| Directions |
Since only part of the material below is wanted, output exactly the lines from the one with "- [Git commit -a](#)" up to and including the one with "To start, you".
-- Available records follows --
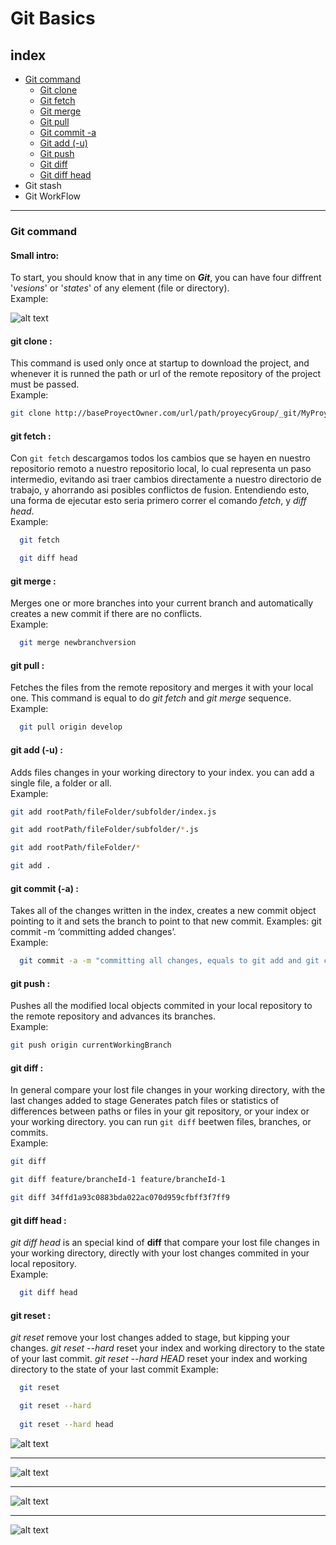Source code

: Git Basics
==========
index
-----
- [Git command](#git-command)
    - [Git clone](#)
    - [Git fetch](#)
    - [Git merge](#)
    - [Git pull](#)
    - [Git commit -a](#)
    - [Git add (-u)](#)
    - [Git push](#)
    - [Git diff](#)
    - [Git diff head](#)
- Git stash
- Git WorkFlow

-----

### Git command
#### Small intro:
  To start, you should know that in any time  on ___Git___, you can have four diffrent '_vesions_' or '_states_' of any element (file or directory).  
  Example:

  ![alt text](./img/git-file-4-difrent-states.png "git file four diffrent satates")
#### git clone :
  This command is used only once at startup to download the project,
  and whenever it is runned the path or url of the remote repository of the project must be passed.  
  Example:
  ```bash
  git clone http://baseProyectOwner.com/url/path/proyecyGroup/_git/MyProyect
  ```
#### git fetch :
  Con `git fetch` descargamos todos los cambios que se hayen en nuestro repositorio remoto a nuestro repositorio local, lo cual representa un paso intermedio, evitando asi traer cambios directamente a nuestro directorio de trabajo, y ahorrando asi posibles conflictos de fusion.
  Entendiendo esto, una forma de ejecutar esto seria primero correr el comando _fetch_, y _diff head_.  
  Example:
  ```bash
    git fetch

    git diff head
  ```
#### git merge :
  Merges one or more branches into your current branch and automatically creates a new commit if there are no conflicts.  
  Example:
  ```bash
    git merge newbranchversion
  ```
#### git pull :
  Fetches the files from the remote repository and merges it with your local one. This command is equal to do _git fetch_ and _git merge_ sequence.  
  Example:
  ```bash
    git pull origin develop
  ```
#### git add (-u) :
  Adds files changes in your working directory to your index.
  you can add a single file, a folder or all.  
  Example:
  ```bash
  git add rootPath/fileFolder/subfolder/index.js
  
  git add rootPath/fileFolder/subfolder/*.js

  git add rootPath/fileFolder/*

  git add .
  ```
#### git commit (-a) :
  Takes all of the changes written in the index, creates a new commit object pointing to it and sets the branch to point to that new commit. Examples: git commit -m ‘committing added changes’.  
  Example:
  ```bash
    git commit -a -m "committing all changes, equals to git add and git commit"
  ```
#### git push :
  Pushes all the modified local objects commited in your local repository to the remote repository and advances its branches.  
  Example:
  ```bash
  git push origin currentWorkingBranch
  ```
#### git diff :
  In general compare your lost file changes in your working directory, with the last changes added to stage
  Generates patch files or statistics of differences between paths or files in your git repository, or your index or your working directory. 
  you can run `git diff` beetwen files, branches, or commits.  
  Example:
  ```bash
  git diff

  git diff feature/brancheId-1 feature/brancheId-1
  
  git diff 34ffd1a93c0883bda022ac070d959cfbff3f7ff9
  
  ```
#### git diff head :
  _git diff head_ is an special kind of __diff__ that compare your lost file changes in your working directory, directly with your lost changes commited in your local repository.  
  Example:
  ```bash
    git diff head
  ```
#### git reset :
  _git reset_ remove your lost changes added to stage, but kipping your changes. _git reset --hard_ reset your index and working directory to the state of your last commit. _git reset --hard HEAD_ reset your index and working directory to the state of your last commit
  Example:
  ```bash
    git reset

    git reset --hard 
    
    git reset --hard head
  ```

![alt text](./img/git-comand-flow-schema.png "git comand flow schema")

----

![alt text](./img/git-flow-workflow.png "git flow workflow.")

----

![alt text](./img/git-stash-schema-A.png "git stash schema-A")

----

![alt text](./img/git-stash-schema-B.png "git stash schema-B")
-- Available records concluded --
| Answer space |
    - [Git commit -a](#)
    - [Git add (-u)](#)
    - [Git push](#)
    - [Git diff](#)
    - [Git diff head](#)
- Git stash
- Git WorkFlow

-----

### Git command
#### Small intro:
  To start, you should know that in any time  on ___Git___, you can have four diffrent '_vesions_' or '_states_' of any element (file or directory).  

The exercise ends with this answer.